One more thing to get.

I sent an instantaneous prayer, dropped to my knees under the smoke, and looked under the bed. Hiding in the corner was my cat, Pepper. She mewled piteously. I grabbed her leg and dragged her out, which caused her pity-inducing mewling to ramp up into full-bore bitching.

"Let's go!" I told Pepper.

I staggered out of the bedroom, suddenly unable to breathe without coughing. I remember that it was like wintertime, sort of - only when I breathed out, I could see my breath was black instead of white. I made my way to the stairs, and there I found some guy, a total stranger, charging up by threes.

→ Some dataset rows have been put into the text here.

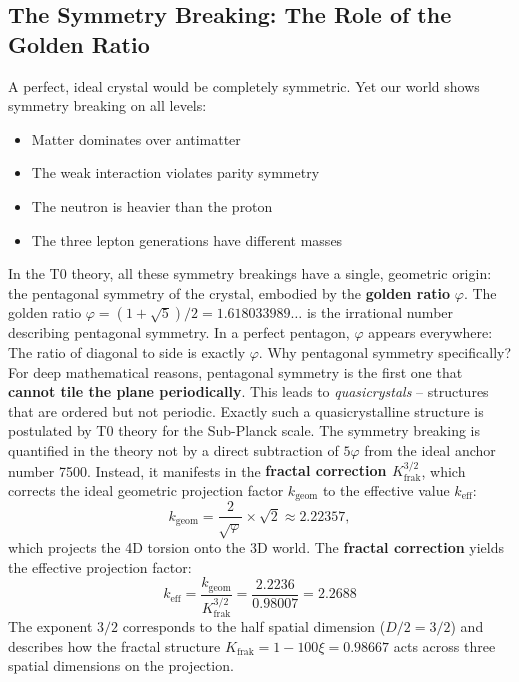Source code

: 	\subsection{The Symmetry Breaking: The Role of the Golden Ratio}
	A perfect, ideal crystal would be completely symmetric. Yet our world shows symmetry breaking on all levels:
	\begin{itemize}
		\item Matter dominates over antimatter
		\item The weak interaction violates parity symmetry
		\item The neutron is heavier than the proton
		\item The three lepton generations have different masses
	\end{itemize}
	In the T0 theory, all these symmetry breakings have a single, geometric origin: the pentagonal symmetry of the crystal, embodied by the \textbf{golden ratio} \(\varphi\).
	The golden ratio \(\varphi = (1+\sqrt{5})/2 = 1.618033989\ldots\) is the irrational number describing pentagonal symmetry. In a perfect pentagon, \(\varphi\) appears everywhere: The ratio of diagonal to side is exactly \(\varphi\).
	Why pentagonal symmetry specifically? For deep mathematical reasons, pentagonal symmetry is the first one that \textbf{cannot tile the plane periodically}. This leads to \emph{quasicrystals} – structures that are ordered but not periodic. Exactly such a quasicrystalline structure is postulated by T0 theory for the Sub-Planck scale.
	The symmetry breaking is quantified in the theory not by a direct subtraction of \(5\varphi\) from the ideal anchor number 7500. Instead, it manifests in the \textbf{fractal correction $K_\text{frak}^{3/2}$}, which corrects the ideal geometric projection factor \(k_\text{geom}\) to the effective value \(k_\text{eff}\):
	\begin{equation}
		k_\text{geom} = \frac{2}{\sqrt{\varphi}} \times \sqrt{2} \approx 2.22357,
	\end{equation}
	which projects the 4D torsion onto the 3D world. The \textbf{fractal correction} yields the effective projection factor:
	\begin{equation}
		k_\text{eff} = \frac{k_\text{geom}}{K_\text{frak}^{3/2}} = \frac{2.2236}{0.98007} = 2.2688
	\end{equation}
	The exponent $3/2$ corresponds to the half spatial dimension ($D/2 = 3/2$) and describes how the fractal structure $K_\text{frak} = 1 - 100\xi = 0.98667$ acts across three spatial dimensions on the projection.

"Hey!" his eyes bugged. "Come on, man!" He grabbed my arm - my money arm - and yanked on me, which caused us both to fall down the staircase. I discovered the credit-card sized patches of erased skin later on. We landed at the bottom, in front of the door, and that's when I found my feet again and ran outside into the light.

Dozens of people were staring at the spectacle of the burning houses, and I could hear moaning sirens approaching, probably needing no direction to the fire, thanks to the billowing mushroom cloud drifting off into the sky.

This was 8:50, last Sunday morning. Sunny, and not humid at all.

Other than the burning house, it looked like it was going to be a nice day.